Completely agree, it still amazes me that we are still having these conversations with people that are out to make a quick buck out of animal cruelty, would it not be possible to put some sort of sticky on the new members section advising people that the majority of members here are against Kopi Luwak in all it's forms either so called "ethical" or not, and maybe just maybe they will go away


----------



## Kyle548 (Jan 24, 2013)

mike 100 said:


> Completely agree, it still amazes me that we are still having these conversations with people that are out to make a quick buck out of animal cruelty, would it not be possible to put some sort of sticky on the new members section advising people that the majority of members here are against Kopi Luwak in all it's forms either so called "ethical" or not, and maybe just maybe they will go away


Maybe we should start describing it as a bit nutty.


----------



## Glenn (Jun 14, 2008)

Most spammers wont read FAQs or stickies. I'd rather they got hung out to dry in the traditional fashion so hopefully the message gets through to them.
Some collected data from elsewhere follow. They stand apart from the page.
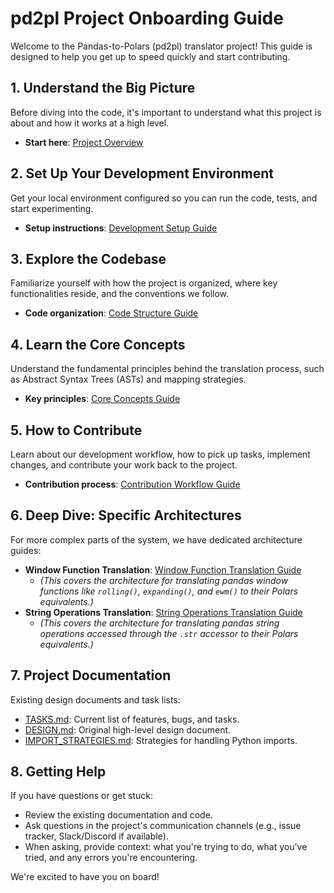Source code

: # pd2pl Project Onboarding Guide

Welcome to the Pandas-to-Polars (pd2pl) translator project! This guide is designed to help you get up to speed quickly and start contributing.

## 1. Understand the Big Picture

Before diving into the code, it's important to understand what this project is about and how it works at a high level.

*   **Start here**: [Project Overview](./PROJECT_OVERVIEW.md)

## 2. Set Up Your Development Environment

Get your local environment configured so you can run the code, tests, and start experimenting.

*   **Setup instructions**: [Development Setup Guide](./DEVELOPMENT_SETUP.md)

## 3. Explore the Codebase

Familiarize yourself with how the project is organized, where key functionalities reside, and the conventions we follow.

*   **Code organization**: [Code Structure Guide](./CODE_STRUCTURE.md)

## 4. Learn the Core Concepts

Understand the fundamental principles behind the translation process, such as Abstract Syntax Trees (ASTs) and mapping strategies.

*   **Key principles**: [Core Concepts Guide](./CORE_CONCEPTS.md)

## 5. How to Contribute

Learn about our development workflow, how to pick up tasks, implement changes, and contribute your work back to the project.

*   **Contribution process**: [Contribution Workflow Guide](./CONTRIBUTION_WORKFLOW.md)

## 6. Deep Dive: Specific Architectures

For more complex parts of the system, we have dedicated architecture guides:

*   **Window Function Translation**: [Window Function Translation Guide](./WINDOW_FUNCTION_TRANSLATION.md)
    *   *(This covers the architecture for translating pandas window functions like `rolling()`, `expanding()`, and `ewm()` to their Polars equivalents.)*
*   **String Operations Translation**: [String Operations Translation Guide](./STRING_OPERATIONS.md)
    *   *(This covers the architecture for translating pandas string operations accessed through the `.str` accessor to their Polars equivalents.)*

## 7. Project Documentation

Existing design documents and task lists:

*   [TASKS.md](../../TASKS.md): Current list of features, bugs, and tasks.
*   [DESIGN.md](../../DESIGN.md): Original high-level design document.
*   [IMPORT_STRATEGIES.md](../../IMPORT_STRATEGIES.md): Strategies for handling Python imports.

## 8. Getting Help

If you have questions or get stuck:
*   Review the existing documentation and code.
*   Ask questions in the project's communication channels (e.g., issue tracker, Slack/Discord if available).
*   When asking, provide context: what you're trying to do, what you've tried, and any errors you're encountering.

We're excited to have you on board!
We won't be the only place they try - just the first...


----------



## Dave.wilton (Dec 24, 2012)

Can't we add kopi luwak as censored words? None of us are really going to talk about it.


----------



## Glenn (Jun 14, 2008)

That's one way of getting around it let me see what I can do


----------



## Glenn (Jun 14, 2008)

Added









Now the words show as {fluffy sheep unicorns}{fluffy sheep unicorns}{fluffy sheep unicorns}{fluffy sheep unicorns} {fluffy sheep unicorns}{fluffy sheep unicorns}{fluffy sheep unicorns}{fluffy sheep unicorns}{fluffy sheep unicorns}


----------



## The Systemic Kid (Nov 23, 2012)

Brilliant Glen. Could you overload his email box with this as spam?







:sheep:


----------



## mike 100 (Jul 15, 2010)

Very clever Glenn.. made my day!


----------



## 4085 (Nov 23, 2012)

Is it possible to have intercept software running so that iff mora thin fore speling mztakes ocur in e setance, it gets eated?


----------



## painty (Jul 25, 2011)

Genuine

{fluffy sheep unicorns}{fluffy sheep unicorns}{fluffy sheep unicorns}{fluffy sheep unicorns} {fluffy sheep unicorns}{fluffy sheep unicorns}{fluffy sheep unicorns}{fluffy sheep unicorns}{fluffy sheep unicorns}

for you my friend nice price

______

Ha, it works


----------



## Charliej (Feb 25, 2012)

Maybe we have a new market opportunity here for farmers in this country to feed their sheep on coffee lol, as an extra bonus seasoning like salt-marsh lamb and then just roast the sheep turds. After all it can't be any worse than drinking beans that have been shit out.


----------



## Danm (Jan 26, 2012)

Reading this on tapatalk and honestly thought this was something to do with forum emoticons goning wrong until i got to Glenn's post near the end!


----------



## Spukey (Nov 4, 2012)

Me too i was about to ask what fluffy sheep unicorns were!


----------